Data under study >>
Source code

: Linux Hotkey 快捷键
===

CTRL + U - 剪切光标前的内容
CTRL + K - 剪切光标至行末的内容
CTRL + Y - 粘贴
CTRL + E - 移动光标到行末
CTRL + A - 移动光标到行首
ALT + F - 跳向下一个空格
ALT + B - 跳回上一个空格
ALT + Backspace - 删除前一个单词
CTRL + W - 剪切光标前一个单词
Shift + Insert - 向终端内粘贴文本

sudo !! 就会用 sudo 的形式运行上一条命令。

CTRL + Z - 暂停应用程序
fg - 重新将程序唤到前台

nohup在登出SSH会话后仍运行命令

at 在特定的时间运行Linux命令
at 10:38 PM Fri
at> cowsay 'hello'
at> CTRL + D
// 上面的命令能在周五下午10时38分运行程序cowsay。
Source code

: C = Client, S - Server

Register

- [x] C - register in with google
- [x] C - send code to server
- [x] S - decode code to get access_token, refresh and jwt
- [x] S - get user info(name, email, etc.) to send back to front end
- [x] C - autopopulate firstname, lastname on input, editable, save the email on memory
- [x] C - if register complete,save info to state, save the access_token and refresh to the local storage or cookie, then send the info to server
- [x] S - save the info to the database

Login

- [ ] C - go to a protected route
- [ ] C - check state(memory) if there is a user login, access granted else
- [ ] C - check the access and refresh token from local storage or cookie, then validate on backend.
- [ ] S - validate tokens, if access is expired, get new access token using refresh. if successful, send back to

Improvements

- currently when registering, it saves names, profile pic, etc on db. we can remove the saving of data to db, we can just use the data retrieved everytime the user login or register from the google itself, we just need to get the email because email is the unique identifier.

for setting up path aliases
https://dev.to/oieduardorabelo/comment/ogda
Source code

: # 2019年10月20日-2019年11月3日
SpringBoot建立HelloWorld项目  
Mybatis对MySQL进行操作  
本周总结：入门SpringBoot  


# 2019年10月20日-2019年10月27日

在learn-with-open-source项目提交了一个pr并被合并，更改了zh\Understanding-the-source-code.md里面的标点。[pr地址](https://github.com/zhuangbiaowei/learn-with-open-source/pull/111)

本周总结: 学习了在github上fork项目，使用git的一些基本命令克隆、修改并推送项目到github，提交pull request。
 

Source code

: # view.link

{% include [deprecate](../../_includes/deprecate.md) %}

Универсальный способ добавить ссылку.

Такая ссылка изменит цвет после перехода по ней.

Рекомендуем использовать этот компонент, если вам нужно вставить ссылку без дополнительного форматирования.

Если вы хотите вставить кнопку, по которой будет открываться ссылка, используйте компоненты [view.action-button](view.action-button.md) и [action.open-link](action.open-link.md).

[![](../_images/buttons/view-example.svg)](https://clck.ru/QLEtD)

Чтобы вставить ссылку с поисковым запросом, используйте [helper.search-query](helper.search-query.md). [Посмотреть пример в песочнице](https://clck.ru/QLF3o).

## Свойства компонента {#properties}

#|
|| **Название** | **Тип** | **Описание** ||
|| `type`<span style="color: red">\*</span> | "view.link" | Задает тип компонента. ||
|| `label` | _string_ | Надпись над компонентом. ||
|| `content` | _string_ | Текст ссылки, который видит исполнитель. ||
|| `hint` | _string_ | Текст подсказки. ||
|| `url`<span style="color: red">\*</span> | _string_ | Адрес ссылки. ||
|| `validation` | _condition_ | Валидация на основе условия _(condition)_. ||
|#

What you are asked to do >>
Restate the whole of the data exactly.

Exercise output >>
Source code

: Linux Hotkey 快捷键
===

CTRL + U - 剪切光标前的内容
CTRL + K - 剪切光标至行末的内容
CTRL + Y - 粘贴
CTRL + E - 移动光标到行末
CTRL + A - 移动光标到行首
ALT + F - 跳向下一个空格
ALT + B - 跳回上一个空格
ALT + Backspace - 删除前一个单词
CTRL + W - 剪切光标前一个单词
Shift + Insert - 向终端内粘贴文本

sudo !! 就会用 sudo 的形式运行上一条命令。

CTRL + Z - 暂停应用程序
fg - 重新将程序唤到前台

nohup在登出SSH会话后仍运行命令

at 在特定的时间运行Linux命令
at 10:38 PM Fri
at> cowsay 'hello'
at> CTRL + D
// 上面的命令能在周五下午10时38分运行程序cowsay。
Source code

: C = Client, S - Server

Register

- [x] C - register in with google
- [x] C - send code to server
- [x] S - decode code to get access_token, refresh and jwt
- [x] S - get user info(name, email, etc.) to send back to front end
- [x] C - autopopulate firstname, lastname on input, editable, save the email on memory
- [x] C - if register complete,save info to state, save the access_token and refresh to the local storage or cookie, then send the info to server
- [x] S - save the info to the database

Login

- [ ] C - go to a protected route
- [ ] C - check state(memory) if there is a user login, access granted else
- [ ] C - check the access and refresh token from local storage or cookie, then validate on backend.
- [ ] S - validate tokens, if access is expired, get new access token using refresh. if successful, send back to

Improvements

- currently when registering, it saves names, profile pic, etc on db. we can remove the saving of data to db, we can just use the data retrieved everytime the user login or register from the google itself, we just need to get the email because email is the unique identifier.

for setting up path aliases
https://dev.to/oieduardorabelo/comment/ogda
Source code

: # 2019年10月20日-2019年11月3日
SpringBoot建立HelloWorld项目  
Mybatis对MySQL进行操作  
本周总结：入门SpringBoot  


# 2019年10月20日-2019年10月27日

在learn-with-open-source项目提交了一个pr并被合并，更改了zh\Understanding-the-source-code.md里面的标点。[pr地址](https://github.com/zhuangbiaowei/learn-with-open-source/pull/111)

本周总结: 学习了在github上fork项目，使用git的一些基本命令克隆、修改并推送项目到github，提交pull request。
 

Source code

: # view.link

{% include [deprecate](../../_includes/deprecate.md) %}

Универсальный способ добавить ссылку.

Такая ссылка изменит цвет после перехода по ней.

Рекомендуем использовать этот компонент, если вам нужно вставить ссылку без дополнительного форматирования.

Если вы хотите вставить кнопку, по которой будет открываться ссылка, используйте компоненты [view.action-button](view.action-button.md) и [action.open-link](action.open-link.md).

[![](../_images/buttons/view-example.svg)](https://clck.ru/QLEtD)

Чтобы вставить ссылку с поисковым запросом, используйте [helper.search-query](helper.search-query.md). [Посмотреть пример в песочнице](https://clck.ru/QLF3o).

## Свойства компонента {#properties}

#|
|| **Название** | **Тип** | **Описание** ||
|| `type`<span style="color: red">\*</span> | "view.link" | Задает тип компонента. ||
|| `label` | _string_ | Надпись над компонентом. ||
|| `content` | _string_ | Текст ссылки, который видит исполнитель. ||
|| `hint` | _string_ | Текст подсказки. ||
|| `url`<span style="color: red">\*</span> | _string_ | Адрес ссылки. ||
|| `validation` | _condition_ | Валидация на основе условия _(condition)_. ||
|#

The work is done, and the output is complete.